Oui, Messieurs, jusque dans les premiers essais de M. de Saint-Pierre, le talent privilégié se découvre ; l’autorité qu’il y prend déjà s’annonce, non comme une prétention, mais comme un droit. On y reconnaît l’écrivain qui profitera des lumières de son siècle, moins pour déguiser habilement les pensées d’autrui, que pour revêtir celles qui lui sont propres de plus de vigueur et d’éclat, et qui, s’élevant dans son style hors de la classe commune, saura, même après de si nombreux modèles, apprendre à la langue française des mouvements et des effets inaccoutumés.
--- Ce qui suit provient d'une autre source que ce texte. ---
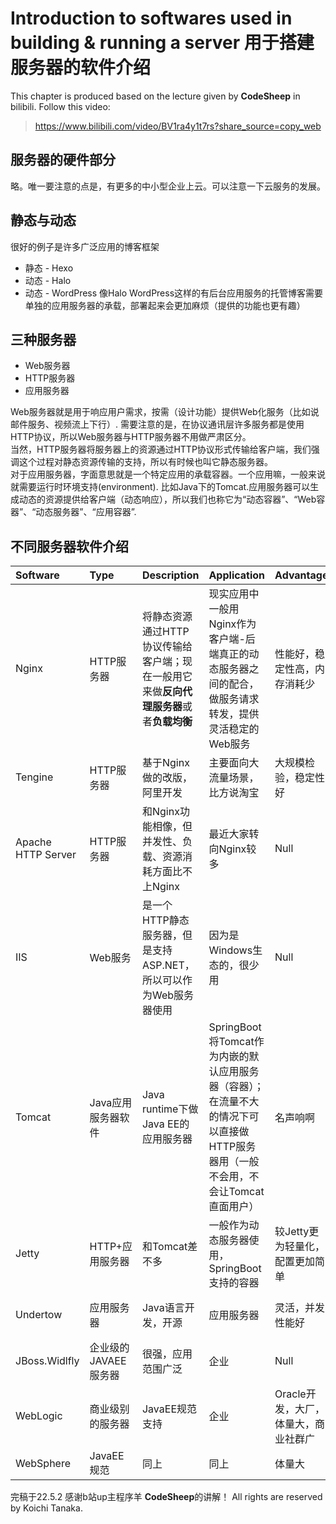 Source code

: # Introduction to softwares used in building & running a server 用于搭建服务器的软件介绍

This chapter is produced based on the lecture given by **CodeSheep** in bilibili. Follow this video:
> https://www.bilibili.com/video/BV1ra4y1t7rs?share_source=copy_web

## 服务器的硬件部分 
略。唯一要注意的点是，有更多的中小型企业上云。可以注意一下云服务的发展。

## 静态与动态
很好的例子是许多广泛应用的博客框架
+ 静态 - Hexo
+ 动态 - Halo
+ 动态 - WordPress
像Halo WordPress这样的有后台应用服务的托管博客需要单独的应用服务器的承载，部署起来会更加麻烦（提供的功能也更有趣）

## 三种服务器
+ Web服务器
+ HTTP服务器
+ 应用服务器
  
Web服务器就是用于响应用户需求，按需（设计功能）提供Web化服务（比如说邮件服务、视频流上下行）. 需要注意的是，在协议通讯层许多服务都是使用HTTP协议，所以Web服务器与HTTP服务器不用做严肃区分。  
当然，HTTP服务器将服务器上的资源通过HTTP协议形式传输给客户端，我们强调这个过程对静态资源传输的支持，所以有时候也叫它静态服务器。  
对于应用服务器，字面意思就是一个特定应用的承载容器。一个应用嘛，一般来说就需要运行时环境支持(environment). 比如Java下的Tomcat.应用服务器可以生成动态的资源提供给客户端（动态响应），所以我们也称它为“动态容器”、“Web容器”、“动态服务器”、“应用容器”.

## 不同服务器软件介绍

|Software|Type|Description|Application|Advantage|Other|
|:---|:---|:---|:---|:---|:---|
|Nginx|HTTP服务器|将静态资源通过HTTP协议传输给客户端；现在一般用它来做**反向代理服务器**或者**负载均衡**|现实应用中一般用Nginx作为客户端-后端真正的动态服务器之间的配合，做服务请求转发，提供灵活稳定的Web服务|性能好，稳定性高，内存消耗少|纯C语言，开源；大量企业使用Nginx|
|Tengine|HTTP服务器|基于Nginx做的改版，阿里开发|主要面向大流量场景，比方说淘宝|大规模检验，稳定性好|Null|
|Apache HTTP Server|HTTP服务器|和Nginx功能相像，但并发性、负载、资源消耗方面比不上Nginx|最近大家转向Nginx较多|Null|Apache基金会项目，开源|
|IIS|Web服务|是一个HTTP静态服务器，但是支持ASP.NET，所以可以作为Web服务器使用|因为是Windows生态的，很少用|Null|Windows开发，不开源|
|Tomcat|Java应用服务器软件|Java runtime下做Java EE的应用服务器|SpringBoot将Tomcat作为内嵌的默认应用服务器（容器）；在流量不大的情况下可以直接做HTTP服务器用（一般不会用，不会让Tomcat直面用户）|名声响啊|Apache软件基金会项目|
|Jetty|HTTP+应用服务器|和Tomcat差不多|一般作为动态服务器使用，SpringBoot支持的容器|较Jetty更为轻量化，配置更加简单|Eclipse基金会旗下|
|Undertow|应用服务器|Java语言开发，开源|应用服务器|灵活，并发性能好|红帽子Red Hat开发维护|
|JBoss.Widlfly|企业级的JAVAEE服务器|很强，应用范围广泛|企业|Null|红帽子开发维护|
|WebLogic|商业级别的服务器|JavaEE规范支持|企业|Oracle开发，大厂，体量大，商业社群广|Null|
|WebSphere|JavaEE规范|同上|同上|体量大|Null|很贵|

完稿于22.5.2 感谢b站up主程序羊 **CodeSheep**的讲解！
All rights are reserved by Koichi Tanaka.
Il est assez ordinaire, Messieurs, que ces hommes, séparés du vulgaire, se pressent peu de produire, soit qu’ils veuillent nourrir leur talent par l’étude et le mûrir par la méditation, soit que leur vocation se révèle tard, soit enfin qu’ils se débattent contre elle et refusent longtemps de l’écouter. C’est ainsi que dans la main de M. de Saint-Pierre l’épée et le compas précédèrent la plume. Officier du génie, nous le verrons, dans sa jeunesse, parcourir tout le nord de l’Europe, tracer des camps et des forteresses, et, durant les guerres de Pologne, affronter vingt fois la mort en cherchant, au sein des combats, la gloire, qui l’attendait paisiblement dans son cabinet.
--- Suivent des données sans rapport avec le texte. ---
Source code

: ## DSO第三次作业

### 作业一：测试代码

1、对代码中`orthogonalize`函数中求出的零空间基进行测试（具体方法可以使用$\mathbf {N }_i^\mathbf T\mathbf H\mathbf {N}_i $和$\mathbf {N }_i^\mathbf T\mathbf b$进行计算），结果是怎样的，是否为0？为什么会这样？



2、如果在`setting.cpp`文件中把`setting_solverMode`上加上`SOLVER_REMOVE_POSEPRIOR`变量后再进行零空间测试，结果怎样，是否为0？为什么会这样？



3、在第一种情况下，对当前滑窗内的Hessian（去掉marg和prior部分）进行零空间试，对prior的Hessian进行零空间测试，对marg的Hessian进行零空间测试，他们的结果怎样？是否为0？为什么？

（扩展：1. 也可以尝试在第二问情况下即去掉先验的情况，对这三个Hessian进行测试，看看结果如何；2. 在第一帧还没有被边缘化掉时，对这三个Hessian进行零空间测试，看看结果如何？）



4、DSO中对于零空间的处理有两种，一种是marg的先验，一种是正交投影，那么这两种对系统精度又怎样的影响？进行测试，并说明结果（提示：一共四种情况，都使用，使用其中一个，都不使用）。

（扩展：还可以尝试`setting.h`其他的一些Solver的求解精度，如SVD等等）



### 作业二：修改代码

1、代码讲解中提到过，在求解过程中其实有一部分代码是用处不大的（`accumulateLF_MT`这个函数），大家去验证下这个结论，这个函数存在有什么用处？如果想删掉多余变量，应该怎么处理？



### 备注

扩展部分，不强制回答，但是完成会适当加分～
Cependant, Messieurs, la Hollande, la Pologne, la Prusse, la Russie, plusieurs fois visitées, ne suffisaient point à l’ardente activité de M. de Saint-Pierre : d’autres climats, d’autres hommes, une nature nouvelle, étaient nécessaires aux espérances de sa louable ambition, peut-être aux sollicitations secrètes de son génie. À l’âge de trente à trente-trois ans, il alla poursuivre jusque dans l’Île de France les honorables travaux de son art, à peu près à la même époque où, dans une île voisine, le nom d’Éléonore était soupiré en accents si doux par la muse passionnée d’un poète dont nous pleurons la perte récente, et qui recevra bientôt à cette même place un juste tribut d’hommages et de regrets. Heureuse alliance de la vieille Europe et des régions de l’équateur ! Échange précieux, non plus seulement de ces productions qui charment les sens, mais de ce qui nourrit l’âme et enchante l’imagination, les pensées, les sentiments, les images ! Ainsi, à quatre mille lieues de la capitale des arts, les arts nous préparaient des prodiges, et, au, milieu du dix-huitième siècle, l’Occident a été charmé par des muses échauffées aux rayons du soleil d’Afrique, comme, dans la jeunesse du monde, des lyres harmonieuses lui sont venues d’Orient.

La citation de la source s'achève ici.